Dziś przyszedł do mnie sąsiad, bo urwał takie mimośrodowe złącze do baterii.
I nie raz przecież wkręcałem na pakuły czy teflon. A tu chyba z pięć razy wkręcałem i cieknie ten łącznik. Widać wyraźnie jak przez pakuły na krawędzi krople rosną. Kolanko nie jest pęknięte. Stwierdzone na tyle ile mogłem.
Możliwe to, że wewnętrzny gwint podczas nacinania został trochę pokiereszowany i pakuły się zsuwają podczas wkręcania.
Ale to ja chyba coś źle robię bo oba ciekną.
Ten nowy łącznik nie miał tych zadziorów na gwincie jakie spotyka się na armaturze, coś piłka do metalu porzępoliłem.
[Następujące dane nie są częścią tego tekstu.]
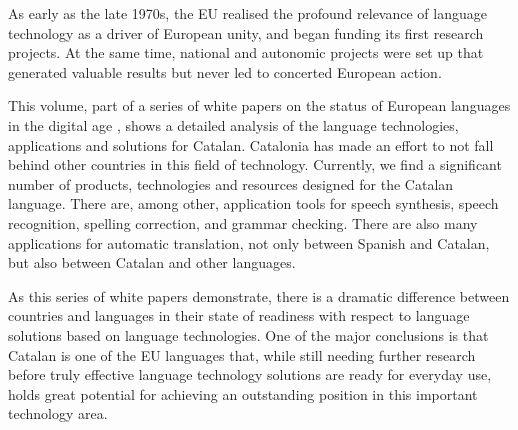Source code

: \begin{multicols}{2}
As early as the late 1970s, the EU realised the profound relevance of language technology as a driver of European unity, and began funding its first research projects. At the same time, national and autonomic projects were set up that generated valuable results but never led to concerted European action. 

This volume, part of a series of white papers on the status of European languages in the digital age \cite{Meta1}, shows a detailed analysis of the language technologies, applications and solutions for Catalan. Catalonia has made an effort to not fall behind other countries in this field of technology. Currently, we find a significant number of products, technologies and resources designed for the Catalan language. There are, among other, application tools for speech synthesis, speech recognition, spelling correction, and grammar checking. There are also many applications for automatic translation, not only between Spanish and Catalan, but also between Catalan and other languages.

As this series of white papers demonstrate, there is a dramatic difference between countries and languages in their state of readiness with respect to language solutions based on language technologies. One of the major conclusions is that Catalan is one of the EU languages that, while still needing further research before truly effective language technology solutions are ready for everyday use, holds great potential for achieving an outstanding position in this important technology area.
\end{multicols}

\clearpage


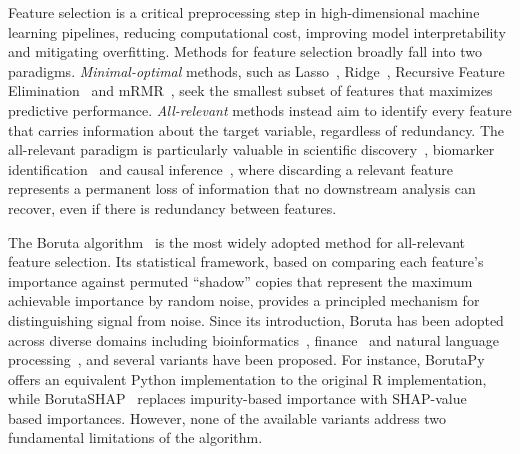 \documentclass[runningheads]{llncs}
\begin{document}
Feature selection is a critical preprocessing step in high-dimensional machine learning pipelines, reducing computational cost, improving model interpretability and mitigating overfitting. Methods for feature selection broadly fall into two paradigms. \emph{Minimal-optimal} methods, such as Lasso~\cite{tibshirani1996lasso}, Ridge~\cite{hoerl1970ridge}, Recursive Feature Elimination~\cite{guyon2002rfe} and mRMR~\cite{peng2005mrmr}, seek the smallest subset of features that maximizes predictive performance. \emph{All-relevant} methods instead aim to identify every feature that carries information about the target variable, regardless of redundancy. The all-relevant paradigm is particularly valuable in scientific discovery~\cite{rak2019evaluation}, biomarker identification~\cite{mardian2023ovarian} and causal inference~\cite{pellet2008markov}, where discarding a relevant feature represents a permanent loss of information that no downstream analysis can recover, even if there is redundancy between features.

The Boruta algorithm~\cite{kursa2010feature,kursa2010boruta} is the most widely adopted method for all-relevant feature selection. Its statistical framework, based on comparing each feature's importance against permuted ``shadow'' copies that represent the maximum achievable importance by random noise, provides a principled mechanism for distinguishing signal from noise. Since its introduction, Boruta has been adopted across diverse domains including bioinformatics~\cite{rak2019evaluation,mardian2023ovarian}, finance~\cite{pinto2024forecasting,li2024stock} and natural language processing~\cite{sallah2024fake,tan2024mosquito}, and several variants have been proposed. For instance, BorutaPy~\cite{borutapy} offers an equivalent Python implementation to the original R implementation, while BorutaSHAP~\cite{borutashap} replaces impurity-based importance with SHAP-value~\cite{lundberg2017shap} based importances. However, none of the available variants address two fundamental limitations of the algorithm. 
\end{document}
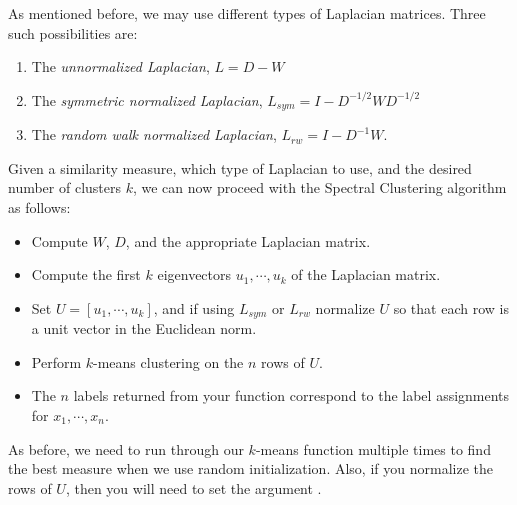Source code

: As mentioned before, we may use different types of Laplacian matrices.  Three such possibilities are:
\begin{enumerate}
    \item The \emph{unnormalized Laplacian}, $L = D - W$
    \item The \emph{symmetric normalized Laplacian}, $L_{sym} = I - D^{-1/2}WD^{-1/2}$
    \item The \emph{random walk normalized Laplacian}, $L_{rw} = I - D^{-1}W$.
 \end{enumerate}

Given a similarity measure, which type of Laplacian to use, and the desired number of clusters $k$, we can now proceed with the Spectral Clustering algorithm as follows:

\begin{itemize}
    \item Compute $W$, $D$, and the appropriate Laplacian matrix.
    \item Compute the first $k$ eigenvectors $u_1, \cdots , u_k$ of the Laplacian matrix.
    \item Set $U = [u_1, \cdots , u_k]$, and if using $L_{sym}$ or $L_{rw}$ normalize $U$ so that each row is a unit vector in the Euclidean norm.
    \item Perform $k$-means clustering on the $n$ rows of $U$.
    \item The $n$ labels returned from your  function correspond to the label assignments for $x_1, \cdots, x_n$.
\end{itemize}

As before, we need to run through our $k$-means function multiple times to find the best measure when we use random initialization.  Also, if you normalize the rows of $U$, then you will need to set the argument .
Ale nadal się sączy.
Może jakiś szybki kurs? :-) Pakuły w dobrą stronę nawijam, jest towot, coś jeszcze powinienem zrobić? Stary gwint w ścianie oczyszczony, nie widać jakiś głębokich nacięć od piłki, gdy ciąłem. Ledwo podrapane.
Wkleić na coś? Ale zawór chyba dobrze nie odcina wody, bo ciągle się sączy, tak więc nie osuszę tego kolanka.